The young officials laughed at and made fun of him, so far as their official wit permitted; recounted there in his presence various stories concocted about him, and about his landlady, an old woman of seventy; they said that she beat him; asked when the wedding was to be; and strewed bits of paper over his head, calling them snow. But Akakii Akakievich answered not a word, as though there had been no one before him. It even had no effect upon his employment: amid all these molestations he never made a single mistake in a letter.
But if the joking became utterly intolerable, as when they jogged his hand, and prevented his attending to his work, he would exclaim, Leave me alone! Why do you insult me? And there was something strange in the words and the voice in which they were uttered. There was in it a something which moved to pity; so that one young man, lately entered, who, taking pattern by the others, had permitted himself to make sport of him, suddenly stopped short, as though all had undergone a transformation before him, and presented itself in a different aspect. Some unseen force repelled him from the comrades whose acquaintance he had made, on the supposition that they were well-bred and polite men. And long afterwards, in his gayest moments, there came to his mind the little official with the bald forehead, with the heart-rending words, Leave me alone! Why do you insult me? And in these penetrating words, other words resoundedI am thy brother. And the poor young man covered his face with his hand; and many a time afterwards, in the course of his life, he shuddered at seeing how much inhumanity there is in man, how much savage coarseness is concealed in delicate, refined worldliness and, O God! even in that man whom the world acknowledges as honorable and noble.
It would be difficult to find another man who lived so entirely for his duties. It is saying but little to say that he served with zeal: no, he served with love. In that copying, he saw a varied and agreeable world. Enjoyment was written on his face: some letters were favorites with him; and when he encountered them, he became unlike himself; he smiled and winked, and assisted with his lips, so that it seemed as though each letter might be read in his face, as his pen traced it. If his pay had been in proportion to his zeal, he would, perhaps, to his own surprise, have been made even a councillor of state. But he served, as his companions, the wits, put it, like a buckle in a button-hole.

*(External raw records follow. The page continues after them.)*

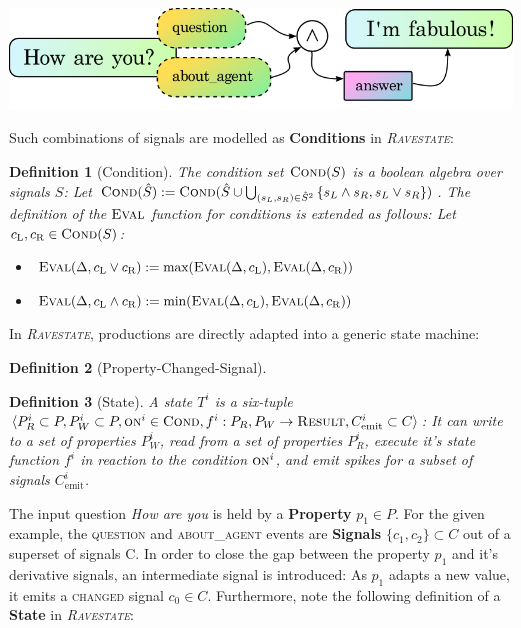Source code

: \documentclass{article}
\newcommand{\rasta}{\textit{\textsc{Ravestate}}\xspace}
\newcommand{\mathsc}[1]{\text{\textsc{#1}}}
\newenvironment{Figure}
  {\par\medskip\noindent\minipage{\linewidth}}
  {\endminipage\par\medskip}
\newtheorem{definition}{Definition}
\begin{document}
\begin{multicols}{2}
\begin{Figure}
\centering
\includegraphics[scale=0.7]{figs/ex1.png}
\label{fig:ex1}
\end{Figure}

Such combinations of signals are modelled as \textbf{Conditions} in \rasta:

\begin{definition}[Condition]
The condition set $\mathsc{Cond}(S)$ is a boolean algebra over signals $S$: Let $\mathsc{Cond}(\hat{S}) := \mathsc{Cond}(\hat{S} \cup \bigcup_{(s_L, s_R) \in \hat{S}^2}{\{s_L \land s_R, s_L \lor s_R\}})$. The definition of the $\mathsc{Eval}$ function for conditions is extended as follows: Let $c_\text{L}, c_\text{R} \in \mathsc{Cond}(S)$:
\begin{itemize}
    \item $\mathsc{Eval}(\Delta, c_\text{L} \lor c_\text{R}) := \text{max}( \mathsc{Eval}(\Delta, c_\text{L}), \mathsc{Eval}(\Delta, c_\text{R}) )$
    \item $\mathsc{Eval}(\Delta, c_\text{L} \land c_\text{R}) := \text{min}( \mathsc{Eval}(\Delta, c_\text{L}), \mathsc{Eval}(\Delta, c_\text{R}) )$
\end{itemize}
\end{definition}

In \rasta, productions are directly adapted into a generic state machine: 

\begin{definition}[Property-Changed-Signal]
\end{definition}

\begin{definition}[State]
A state $T^i$ is a six-tuple $\langle P^i_R \subset P, P^i_W \subset P, \mathsc{on}^i \in \mathsc{Cond}, f^i : P_R, P_W \rightarrow \mathsc{Result}, C^i_\text{emit} \subset C \rangle$: It can write to a set of properties $P^i_W$, read from a set of properties $P^i_R$, execute it's state function $f^i$ in reaction to the condition $\text{\textsc{on}}^i$, and emit spikes for a subset of signals $C^i_\text{emit}$. 
\end{definition}

The input question \textit{How are you} is held by a \textbf{Property} $p_1 \in P$. For the given example, the \textsc{question} and \textsc{about\_agent} events are \textbf{Signals} $\{c_1, c_2\} \subset C$ out of a superset of signals C. In order to close the gap between the property $p_1$ and it's derivative signals, an intermediate signal is introduced: As $p_1$ adapts a new value, it emits a \textsc{changed} signal $c_0 \in C$. Furthermore, note the following definition of a \textbf{State} in \rasta:


\end{multicols}
\end{document}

Moreover, it is impossible to say that no attention was paid to him. One director being a kindly man, and desirous of rewarding him for his long service, ordered him to be given something more important than mere copying; namely, he was ordered to make a report of an already concluded affair, to another court: the matter consisted simply in changing the heading, and altering a few words from the first to the third person. This caused him so much toil, that he was all in a perspiration, rubbed his forehead, and finally said, No, give me rather something to copy. After that they let him copy on forever.